O fim da vergonha e a normalização da política fascista
Durante décadas, ideias racistas e antidemocráticas eram tabu. Hoje ganham palco e legitimidade. Baseado em Jason Stanley e Vicente Valentim, explico como o “fim da vergonha” banaliza a política fascista — e por que defender verdade, escola e memória é decisivo.
"Apagar a História: Como os Fascistas Reescrevem, o Passado para Controlar o Futuro." de Jason Stanley
Durante décadas, parecia existir um acordo tácito na nossa vida pública: certas ideias, fossem elas racistas, violentas, abertamente antidemocráticas, eram tratadas como motivo de embaraço. Podiam circular nas mentes obscuras, mas não mereciam projeção. Hoje, porém, vemos-las ocupar noticiários, redes sociais e plenários parlamentares como se fossem apenas mais uma opinião respeitável. Esse salto não aconteceu do acaso. Ele tem um método, uma linguagem e um conjunto de estratégias que Jason Stanley descreve como “política fascista” e que Vicente Valentim, na sua obra sobre a direita radical, chama o “fim da vergonha”.
Valentim mostra-nos que a maioria das pessoas não acorda extremista da noite para o dia. O que muda é o contexto em redor: líderes, comentadores e amigos começam a dar sinais de aprovação. A sanção social desvanece-se. E aquilo que antes era sussurrado ao jantar passa a ser tweetado sem pudor. Cada afirmação pública encoraja outra, e de repente, o que soava impensável torna-se banal.
Stanley avisa: não chamemos “fascismo” a tudo para não esvaziar a palavra, mas usemo-la quando há um padrão claro. Esse padrão inclui:
• criar um “nós” puro contra um “eles” impuro;
• reescrever o passado para caber num mito patriótico;
• atacar a verdade e quem a ensina;
• glorificar a hierarquia e a violência.
Nada disto chega em forma de grito militar logo no primeiro dia. Vem em doses pequenas: minorias tratadas como “ameaça”, políticas de expulsão batizadas de “ordem”, piadas que “não se podem levar a sério”. A linguagem vai anestesiando.
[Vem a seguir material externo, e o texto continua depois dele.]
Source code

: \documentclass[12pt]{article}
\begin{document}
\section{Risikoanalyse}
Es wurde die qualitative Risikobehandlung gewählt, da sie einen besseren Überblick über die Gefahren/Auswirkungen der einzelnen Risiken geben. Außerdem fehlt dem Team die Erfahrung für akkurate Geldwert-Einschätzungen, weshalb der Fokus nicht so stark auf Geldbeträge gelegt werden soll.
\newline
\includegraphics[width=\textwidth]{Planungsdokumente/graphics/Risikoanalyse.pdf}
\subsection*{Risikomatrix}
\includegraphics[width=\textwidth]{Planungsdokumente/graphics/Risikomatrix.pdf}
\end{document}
Para funcionar, essa política precisa de varrer do caminho quem recorda factos e faz perguntas. Por isso, corta-se financiamento a museus, aldraba-se manuais, perseguem-se professores. Quando estudar história colonial vira “ideologia”, e falar de direitos humanos é “doutrinação”, o terreno fica livre para a fantasia que melhor servir o poder.
Uma vez desumanizado o outro, aceitar a violência torna-se mais fácil. Primeiro retira-se o rosto — são “fluxos”, “massas”, “danos colaterais”. Depois lava-se a culpa: “não havia alternativa”, “eles começaram”. E o público, gente comum, acaba a bater palmas a políticas que, se lhe fossem apresentadas de forma crua, rejeitaria.
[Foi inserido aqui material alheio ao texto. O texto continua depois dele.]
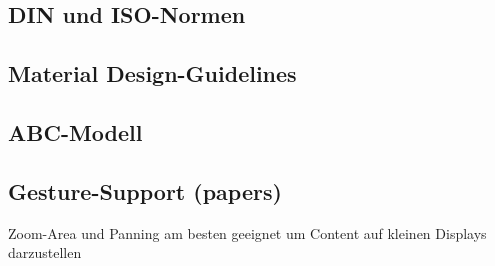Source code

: \subsection{DIN und ISO-Normen}
\subsection{Material Design-Guidelines}
\subsection{ABC-Modell}
\subsection{Gesture-Support (papers)}
  Zoom-Area und Panning am besten geeignet um Content auf kleinen Displays darzustellen \\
Não basta indignarmo-nos nas redes sociais. Precisamos de devolver peso à palavra “vergonha”, não no sentido de humilhar, mas de lembrar limites básicos de convivência.
A democracia não se esgota nas urnas. Ela vive na linguagem que usamos e no tipo de coragem que premiamos. Se deixamos passar o “foi só uma piada” ou o “toda a gente pensa assim”, contribuímos para que o espaço comum se estreite.
O remédio não é censurar, mas recusar a indiferença. A cada simplificação, um fact-check. A cada ataque ao ensino, uma defesa serena da academia. Só assim evitamos que o apagamento das palavras abra caminho ao apagamento de pessoas. A liberdade precisa de lembrança, de dúvida e, sobretudo, de cidadãos dispostos a dizer “basta”.